I read a bit about using a different DNS for Privacy and I think the best one should be quad9? Or is there anything better except self hosting a DNS?

      • terribleplan@lemmy.nrd.liEnglish
        1·
        1 year ago

        The only problem there is that if you are going for privacy all of the traffic between your unbound and the authoritative servers is unencrypted. It us certainly a trade-off involving trusting a 3rd party, but with a busier public DNS server there can be a level of plausible deniability due to the aggregation and shared caching involved.

        • RustyWizard@programming.devEnglish
          1·
          1 year ago

          Kinda. You can always route your traffic over a VPN. Further, from the unbound page:

          To help increase online privacy, Unbound supports DNS-over-TLS and DNS-over-HTTPS which allows clients to encrypt their communication. In addition, it supports various modern standards that limit the amount of data exchanged with authoritative servers. These standards do not only improve privacy but also help making the DNS more robust. The most important are Query Name Minimisation, the Aggressive Use of DNSSEC-Validated Cache and support for authority zones, which can be used to load a copy of the root zone.

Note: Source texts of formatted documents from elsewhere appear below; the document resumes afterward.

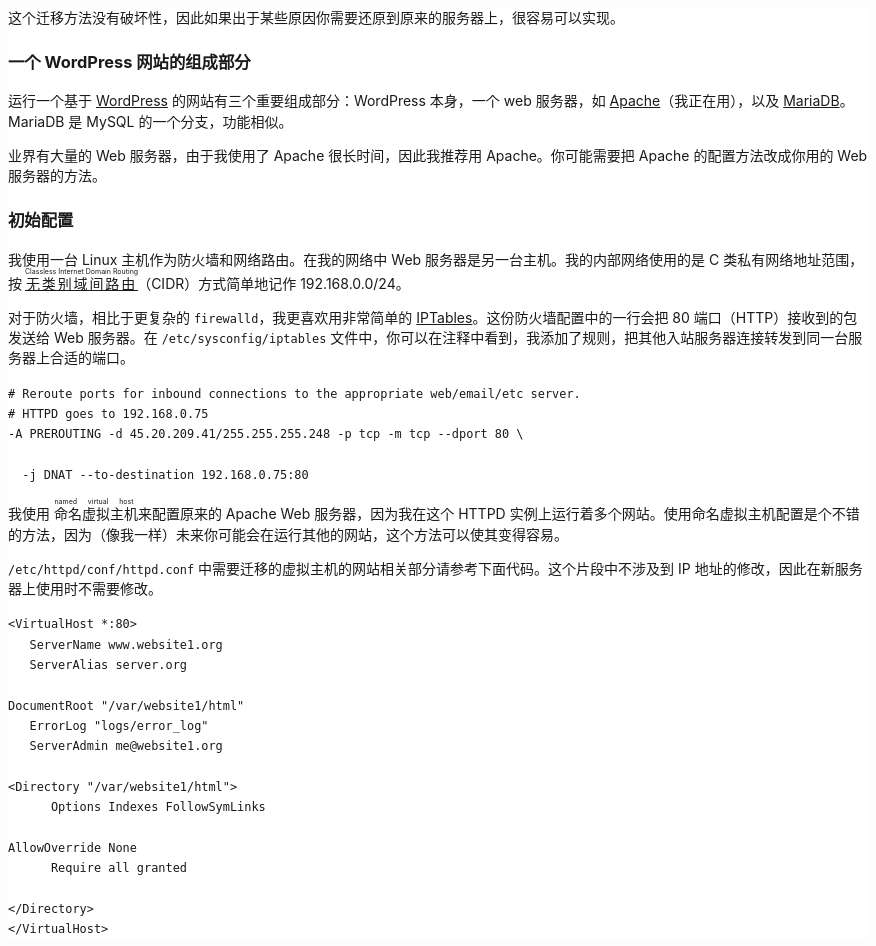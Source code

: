 
这个迁移方法没有破坏性，因此如果出于某些原因你需要还原到原来的服务器上，很容易可以实现。


### 一个 WordPress 网站的组成部分


运行一个基于 [WordPress](https://wordpress.org/) 的网站有三个重要组成部分：WordPress 本身，一个 web 服务器，如 [Apache](https://opensource.com/article/18/2/how-configure-apache-web-server)（我正在用），以及 [MariaDB](https://mariadb.org/)。MariaDB 是 MySQL 的一个分支，功能相似。


业界有大量的 Web 服务器，由于我使用了 Apache 很长时间，因此我推荐用 Apache。你可能需要把 Apache 的配置方法改成你用的 Web 服务器的方法。


### 初始配置


我使用一台 Linux 主机作为防火墙和网络路由。在我的网络中 Web 服务器是另一台主机。我的内部网络使用的是 C 类私有网络地址范围，按 <ruby> <a href="https://opensource.com/article/16/12/cidr-network-notation-configuration-linux">  无类别域间路由 </a> <rt>  Classless Internet Domain Routing </rt></ruby>（CIDR）方式简单地记作 192.168.0.0/24。


对于防火墙，相比于更复杂的 `firewalld`，我更喜欢用非常简单的 [IPTables](https://en.wikipedia.org/wiki/Iptables)。这份防火墙配置中的一行会把 80 端口（HTTP）接收到的包发送给 Web 服务器。在 `/etc/sysconfig/iptables` 文件中，你可以在注释中看到，我添加了规则，把其他入站服务器连接转发到同一台服务器上合适的端口。



```
# Reroute ports for inbound connections to the appropriate web/email/etc server.
# HTTPD goes to 192.168.0.75
-A PREROUTING -d 45.20.209.41/255.255.255.248 -p tcp -m tcp --dport 80 \

  -j DNAT --to-destination 192.168.0.75:80

```

我使用<ruby> 命名虚拟主机 <rt>  named virtual host </rt></ruby>来配置原来的 Apache Web 服务器，因为我在这个 HTTPD 实例上运行着多个网站。使用命名虚拟主机配置是个不错的方法，因为（像我一样）未来你可能会在运行其他的网站，这个方法可以使其变得容易。


`/etc/httpd/conf/httpd.conf` 中需要迁移的虚拟主机的网站相关部分请参考下面代码。这个片段中不涉及到 IP 地址的修改，因此在新服务器上使用时不需要修改。



```
<VirtualHost *:80>
   ServerName www.website1.org
   ServerAlias server.org

DocumentRoot "/var/website1/html"
   ErrorLog "logs/error_log"
   ServerAdmin me@website1.org
 
<Directory "/var/website1/html">
      Options Indexes FollowSymLinks
 
AllowOverride None
      Require all granted
 
</Directory>
</VirtualHost>

```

          Edit: to be clear, I run unbound but I don’t recall how much I hardened it. The config file is fairly large and I was mostly focusing on speed and efficiency since it’s running on an already busy raspberry pi.

          • terribleplan@lemmy.nrd.liEnglish
            0·
            1 year ago

            Sure, which at least increases the burden from observing just your traffic to your ISP to observing your ISP and your VPN provider. That traffic is still unencrypted upon egress from your VPN. If you’re going through the effort of using a VPN I think using a public DNS server could make more sense as they can’t tie your query to your actual IP. (Also this is all thinking about an upstream for PiHole or similar, so always some sort of local server for your clients to use)

            • eleitl@lemmy.mlEnglish
              0·
              1 year ago

              You run a local resolver for your household and enable DNS encryption where supported. Using a VPN for everything removes your ISP from the loop. It’s a matter of privacy layers and your threat model. If you want to play with TLAs you’ll need to try way harder.

              • terribleplan@lemmy.nrd.liEnglish
                1·
                1 year ago

                If my threat model realistically involved TLAs or other state-sponsored actors I would not be advertising what I do or do not know on a public forum such as Lemmy, haha.

                This conversation was in the conext of running Unbound, which is a recursive resolver and AFAIK DNS “encryption” isn’t a thing in a way that helps in this scenario… DoH, DoT, and DNSCrypt are all only concerned/deployed by recursive servers, meaning unbound isn’t using those. DNSSEC only provides authentication (preventing tampering) of the response, not any sort of encryption/hiding.

                • eleitl@lemmy.mlEnglish
                  1·
                  1 year ago

                  I’m also running unbound on my opnsense, configured to use root DNS servers. Don’t recall what exactly is enabled.

                  Yours is a good point why I should run all my traffic through a Wireguard tunnel to my dedicated server, so that my ISP is out of the loop.